There is not much that can prepare you for trials in life apart from Holy Scripture. And although we would like to think certain things might not happen to us, or could never happen to us, the truth is: stuff happens. And as this trial comes to an end with Nick being sick, I've learned so much about myself, God, my husband, and my idols.
Nick is the leader of our house, father of our children, the ear that listens to all of my babbling, and one of the hardest workers. It was so very hard to see this man that I loved sick, unable to care for himself, let alone us. I had no idea how long he would have to be in the hospital or what our lives would look like once he was out. And like most things in life, we are only able to see the here and now and are unable to look ahead into the future. As Jesus said, we do not know what tomorrow will bring.

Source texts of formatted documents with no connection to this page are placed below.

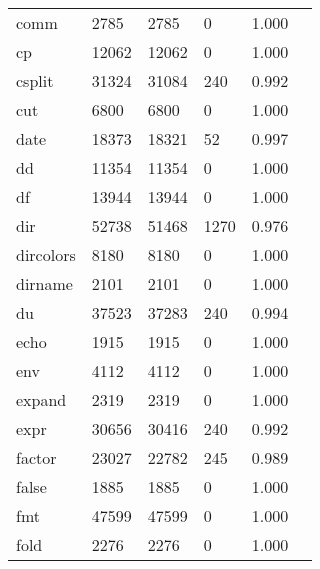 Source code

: \begin{longtable}{lp{2.40cm}p{2.40cm}p{2.40cm}p{2.40cm}p{2.40cm}}
comm      &                     2785 &         2785 &             0 &                    1.000 \\
cp        &                    12062 &        12062 &             0 &                    1.000 \\
csplit    &                    31324 &        31084 &           240 &                    0.992 \\
cut       &                     6800 &         6800 &             0 &                    1.000 \\
date      &                    18373 &        18321 &            52 &                    0.997 \\
dd        &                    11354 &        11354 &             0 &                    1.000 \\
df        &                    13944 &        13944 &             0 &                    1.000 \\
dir       &                    52738 &        51468 &          1270 &                    0.976 \\
dircolors &                     8180 &         8180 &             0 &                    1.000 \\
dirname   &                     2101 &         2101 &             0 &                    1.000 \\
du        &                    37523 &        37283 &           240 &                    0.994 \\
echo      &                     1915 &         1915 &             0 &                    1.000 \\
env       &                     4112 &         4112 &             0 &                    1.000 \\
expand    &                     2319 &         2319 &             0 &                    1.000 \\
expr      &                    30656 &        30416 &           240 &                    0.992 \\
factor    &                    23027 &        22782 &           245 &                    0.989 \\
false     &                     1885 &         1885 &             0 &                    1.000 \\
fmt       &                    47599 &        47599 &             0 &                    1.000 \\
fold      &                     2276 &         2276 &             0 &                    1.000 \\

\end{longtable}
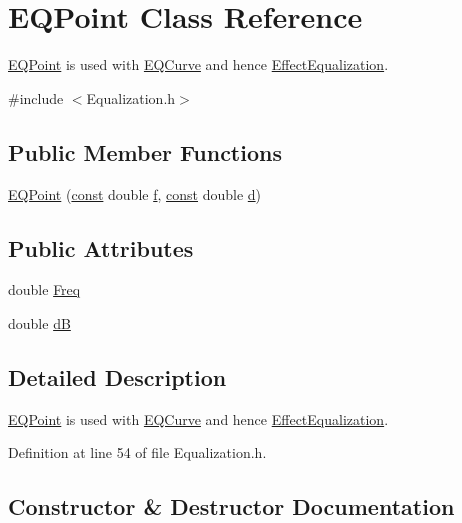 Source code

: \hypertarget{class_e_q_point}{}\section{E\+Q\+Point Class Reference}
\label{class_e_q_point}


\hyperlink{class_e_q_point}{E\+Q\+Point} is used with \hyperlink{class_e_q_curve}{E\+Q\+Curve} and hence \hyperlink{class_effect_equalization}{Effect\+Equalization}.  




{\ttfamily \#include $<$Equalization.\+h$>$}

\subsection*{Public Member Functions}
\begin{DoxyCompactItemize}
\item 
\hyperlink{class_e_q_point_a442cd59c4223c5351f5e83c417fd46dd}{E\+Q\+Point} (\hyperlink{getopt1_8c_a2c212835823e3c54a8ab6d95c652660e}{const} double \hyperlink{checksum_8c_ae747d72a1a803f5ff4a4b2602857d93b}{f}, \hyperlink{getopt1_8c_a2c212835823e3c54a8ab6d95c652660e}{const} double \hyperlink{poly-fir_8h_a2530554172d8629149ec56816eeaa947}{d})
\end{DoxyCompactItemize}
\subsection*{Public Attributes}
\begin{DoxyCompactItemize}
\item 
double \hyperlink{class_e_q_point_a3bc7cbb54bad107185c13a90625dbc4b}{Freq}
\item 
double \hyperlink{class_e_q_point_a6eb1fdeca18a6f743222513f17152484}{dB}
\end{DoxyCompactItemize}


\subsection{Detailed Description}
\hyperlink{class_e_q_point}{E\+Q\+Point} is used with \hyperlink{class_e_q_curve}{E\+Q\+Curve} and hence \hyperlink{class_effect_equalization}{Effect\+Equalization}. 

Definition at line 54 of file Equalization.\+h.



\subsection{Constructor \& Destructor Documentation}

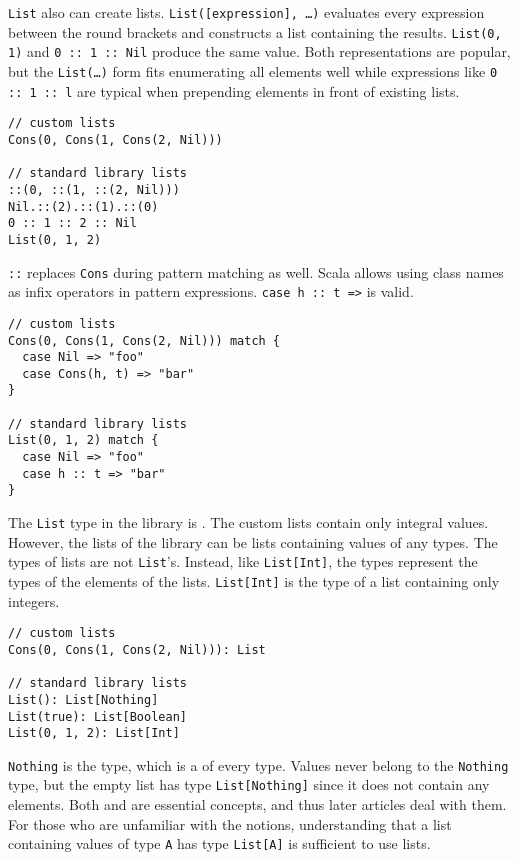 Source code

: \verb!List! also can create lists. \verb!List([expression], …)! evaluates every
expression between the round brackets and constructs a list containing the
results. \verb!List(0, 1)! and \verb!0 :: 1 :: Nil! produce the same value. Both
representations are popular, but the \verb!List(…)! form fits enumerating all
elements well while expressions like \verb!0 :: 1 :: l! are typical when
prepending elements in front of existing lists.

\begin{verbatim}
// custom lists
Cons(0, Cons(1, Cons(2, Nil)))

// standard library lists
::(0, ::(1, ::(2, Nil)))
Nil.::(2).::(1).::(0)
0 :: 1 :: 2 :: Nil
List(0, 1, 2)
\end{verbatim}

\verb!::! replaces \verb!Cons! during pattern matching as well. Scala allows
using class names as infix operators in pattern expressions. \verb!case h :: t =>!
is valid.

\begin{verbatim}
// custom lists
Cons(0, Cons(1, Cons(2, Nil))) match {
  case Nil => "foo"
  case Cons(h, t) => "bar"
}

// standard library lists
List(0, 1, 2) match {
  case Nil => "foo"
  case h :: t => "bar"
}
\end{verbatim}

The \verb!List! type in the library is . The custom lists
contain only integral values. However, the lists of the library can be lists
containing values of any types. The types of lists are not \verb!List!'s.
Instead, like \verb!List[Int]!, the types represent the types of the elements of
the lists. \verb!List[Int]! is the type of a list containing only integers.

\begin{verbatim}
// custom lists
Cons(0, Cons(1, Cons(2, Nil))): List

// standard library lists
List(): List[Nothing]
List(true): List[Boolean]
List(0, 1, 2): List[Int]
\end{verbatim}

\verb!Nothing! is the  type, which is a  of every
type. Values never belong to the \verb!Nothing! type, but the empty list has type
\verb!List[Nothing]! since it does not contain any elements. Both
 and  are essential
concepts, and thus later articles deal with them. For those who are unfamiliar
with the notions, understanding that a list containing values of type \verb!A!
has type \verb!List[A]! is sufficient to use lists.

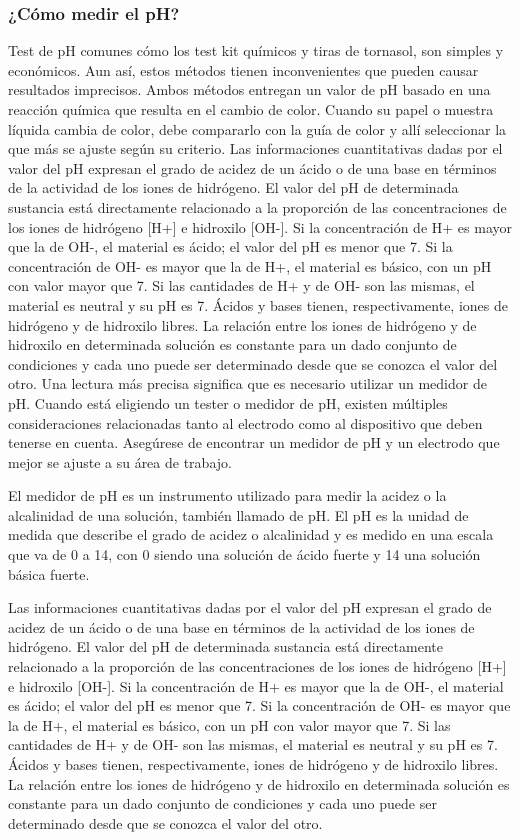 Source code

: \subsubsection{¿Cómo medir el pH?}
Test de pH comunes cómo los test kit químicos y tiras de tornasol, son simples y económicos. 
Aun así, estos métodos tienen inconvenientes que pueden causar resultados imprecisos. 
Ambos métodos entregan un valor de pH basado en una reacción química que resulta en el cambio de color. 
Cuando su papel o muestra líquida cambia de color, debe compararlo con la guía de color y allí seleccionar la que más se ajuste según su criterio.
Las informaciones cuantitativas dadas por el valor del pH expresan el grado de acidez de un ácido o de una base en términos de la actividad de los iones de hidrógeno. 
El valor del pH de determinada sustancia está directamente relacionado a la proporción de las concentraciones de los iones de hidrógeno [H+] e hidroxilo [OH-]. 
Si la concentración de H+ es mayor que la de OH-, el material es ácido; el valor del pH es menor que 7. 
Si la concentración de OH- es mayor que la de H+, el material es básico, con un pH con valor mayor que 7. 
Si las cantidades de H+ y de OH- son las mismas, el material es neutral y su pH es 7. Ácidos y bases tienen, respectivamente, iones de hidrógeno y de hidroxilo libres. 
La relación entre los iones de hidrógeno y de hidroxilo en determinada solución es constante para un dado conjunto de condiciones y cada uno puede ser determinado desde que se conozca el valor del otro.
Una lectura más precisa significa que es necesario utilizar un medidor de pH. 
Cuando está eligiendo un tester o medidor de pH, existen múltiples consideraciones relacionadas tanto al electrodo como al dispositivo que deben tenerse en cuenta. 
Asegúrese de encontrar un medidor de pH y un electrodo que mejor se ajuste a su área de trabajo.


El medidor de pH es un instrumento utilizado para medir la acidez o la alcalinidad de una solución, también llamado de pH. El pH es la unidad de medida que describe el grado de acidez o alcalinidad y es medido en una escala que va de 0 a 14, con 0 siendo una solución de ácido fuerte y 14 una solución básica fuerte.

Las informaciones cuantitativas dadas por el valor del pH expresan el grado de acidez de un ácido o de una base en términos de la actividad de los iones de hidrógeno. El valor del pH de determinada sustancia está directamente relacionado a la proporción de las concentraciones de los iones de hidrógeno [H+] e hidroxilo [OH-]. Si la concentración de H+ es mayor que la de OH-, el material es ácido; el valor del pH es menor que 7. Si la concentración de OH- es mayor que la de H+, el material es básico, con un pH con valor mayor que 7. Si las cantidades de H+ y de OH- son las mismas, el material es neutral y su pH es 7. Ácidos y bases tienen, respectivamente, iones de hidrógeno y de hidroxilo libres. La relación entre los iones de hidrógeno y de hidroxilo en determinada solución es constante para un dado conjunto de condiciones y cada uno puede ser determinado desde que se conozca el valor del otro.


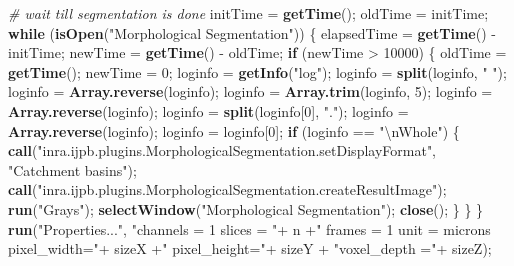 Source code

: \documentclass[11pt,singlespacinge,twoside]{reedthesis} %
\newenvironment{Shaded}{}{}
\newcommand{\CharTok}[1]{#1}
\newcommand{\CommentTok}[1]{\textit{#1}}
\newcommand{\ControlFlowTok}[1]{\textbf{#1}}
\newcommand{\DecValTok}[1]{#1}
\newcommand{\KeywordTok}[1]{\textbf{#1}}
\newcommand{\NormalTok}[1]{#1}
\newcommand{\OperatorTok}[1]{#1}
\newcommand{\StringTok}[1]{#1}
\theoremstyle{definition}
\theoremstyle{definition}
\theoremstyle{definition}
\theoremstyle{remark}
\begin{document}
\begin{Shaded}
\begin{Highlighting}[numbers=left,,]
\CommentTok{# wait till segmentation is done}
\NormalTok{    initTime =}\StringTok{ }\KeywordTok{getTime}\NormalTok{(); }
\NormalTok{  oldTime =}\StringTok{ }\NormalTok{initTime; }
    \ControlFlowTok{while}\NormalTok{ (}\KeywordTok{isOpen}\NormalTok{(}\StringTok{"Morphological Segmentation"}\NormalTok{)) \{}
\NormalTok{      elapsedTime =}\StringTok{ }\KeywordTok{getTime}\NormalTok{() }\OperatorTok{-}\StringTok{ }\NormalTok{initTime; }
\NormalTok{        newTime =}\StringTok{ }\KeywordTok{getTime}\NormalTok{() }\OperatorTok{-}\StringTok{ }\NormalTok{oldTime;}
        \ControlFlowTok{if}\NormalTok{ (newTime }\OperatorTok{>}\StringTok{ }\DecValTok{10000}\NormalTok{) \{}
\NormalTok{        oldTime =}\StringTok{ }\KeywordTok{getTime}\NormalTok{(); }
\NormalTok{        newTime =}\StringTok{ }\DecValTok{0}\NormalTok{;}
\NormalTok{        loginfo =}\StringTok{ }\KeywordTok{getInfo}\NormalTok{(}\StringTok{"log"}\NormalTok{);}
\NormalTok{            loginfo =}\StringTok{ }\KeywordTok{split}\NormalTok{(loginfo, }\StringTok{" "}\NormalTok{);}
\NormalTok{            loginfo =}\StringTok{ }\KeywordTok{Array.reverse}\NormalTok{(loginfo);}
\NormalTok{            loginfo =}\StringTok{ }\KeywordTok{Array.trim}\NormalTok{(loginfo, }\DecValTok{5}\NormalTok{);}
\NormalTok{            loginfo =}\StringTok{ }\KeywordTok{Array.reverse}\NormalTok{(loginfo);}
\NormalTok{            loginfo =}\StringTok{ }\KeywordTok{split}\NormalTok{(loginfo[}\DecValTok{0}\NormalTok{], }\StringTok{"."}\NormalTok{);}
\NormalTok{            loginfo =}\StringTok{ }\KeywordTok{Array.reverse}\NormalTok{(loginfo);}
\NormalTok{            loginfo =}\StringTok{ }\NormalTok{loginfo[}\DecValTok{0}\NormalTok{];}
            \ControlFlowTok{if}\NormalTok{ (loginfo }\OperatorTok{==}\StringTok{ "}\CharTok{\textbackslash{}n}\StringTok{Whole"}\NormalTok{) \{}
                \KeywordTok{call}\NormalTok{(}\StringTok{"inra.ijpb.plugins.MorphologicalSegmentation.setDisplayFormat"}\NormalTok{, }\StringTok{"Catchment basins"}\NormalTok{);}
                \KeywordTok{call}\NormalTok{(}\StringTok{"inra.ijpb.plugins.MorphologicalSegmentation.createResultImage"}\NormalTok{);}
                \KeywordTok{run}\NormalTok{(}\StringTok{"Grays"}\NormalTok{);}
                \KeywordTok{selectWindow}\NormalTok{(}\StringTok{"Morphological Segmentation"}\NormalTok{);}
                \KeywordTok{close}\NormalTok{();}
\NormalTok{            \}}
\NormalTok{    \}}
\NormalTok{    \}}
  \KeywordTok{run}\NormalTok{(}\StringTok{"Properties..."}\NormalTok{, }\StringTok{"channels = 1 slices = "}\OperatorTok{+}\StringTok{ }\NormalTok{n }\OperatorTok{+}\StringTok{" frames = 1 unit = microns pixel_width="}\OperatorTok{+}\StringTok{ }
\StringTok{        }\NormalTok{sizeX }\OperatorTok{+}\StringTok{" pixel_height="}\OperatorTok{+}\StringTok{ }\NormalTok{sizeY }\OperatorTok{+}\StringTok{ "voxel_depth ="}\OperatorTok{+}\StringTok{ }\NormalTok{sizeZ);}
\end{Highlighting}
\end{Shaded}
\normalsize
\end{document}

But I am a planner, and am not the world's most patient person so this was so hard for me since I couldn't anticipate the next move. It was the prayers, texts, phone calls, cards, meals, and help of our closest friends, immediate family, and our church families (multiple congregations helped out in our time of need) that helped me through some of the most confusing, hardest, and longest days. I was daily struggling to be available to support and comfort Nick and at the same time be Mom to the boys. God consistently showed me that I cannot do it alone, nor should I. He showed me that He always provides, always is Sovereign over all aspects of our lives, and never forsakes His own children.
This trial was not one that I want to go through ever again, or that I wish upon anyone, but there was a happy ending. My husband thankfully is home now, healthy, and is back at work and more importantly 100% back to himself. God showed us so much mercy and not only healed my husband but strengthened our marriage in ways we both did not expect.
During my hospital visits with Nick I realized it was one of the few times in the last three years where we had several hours at a time to cuddle, talk, and spend time together. Just us. I also realized how much I rely on him on a daily basis and how he graciously serves and helps our family. I was shown how often I take for granted his willingness to always be there for me. Every night he is so quick to help with the boys, pursue me, and juggle his multiple callings. During my long nights filled with prayer and worry I saw how often I did not respect Nick with my words nor my actions. And although I am sad that it took something this serious to reveal to me my selfishness and sin, I am thankful nonetheless that I can now, with help, try to better serve and love Nick. This Thanksgiving is our 5 year wedding anniversary. Through every trial and blessing we have experienced together I am so thankful that he chose me to be his wife.
In sickness and in health, til death do us part, I will stand by his side. He truly is my better half.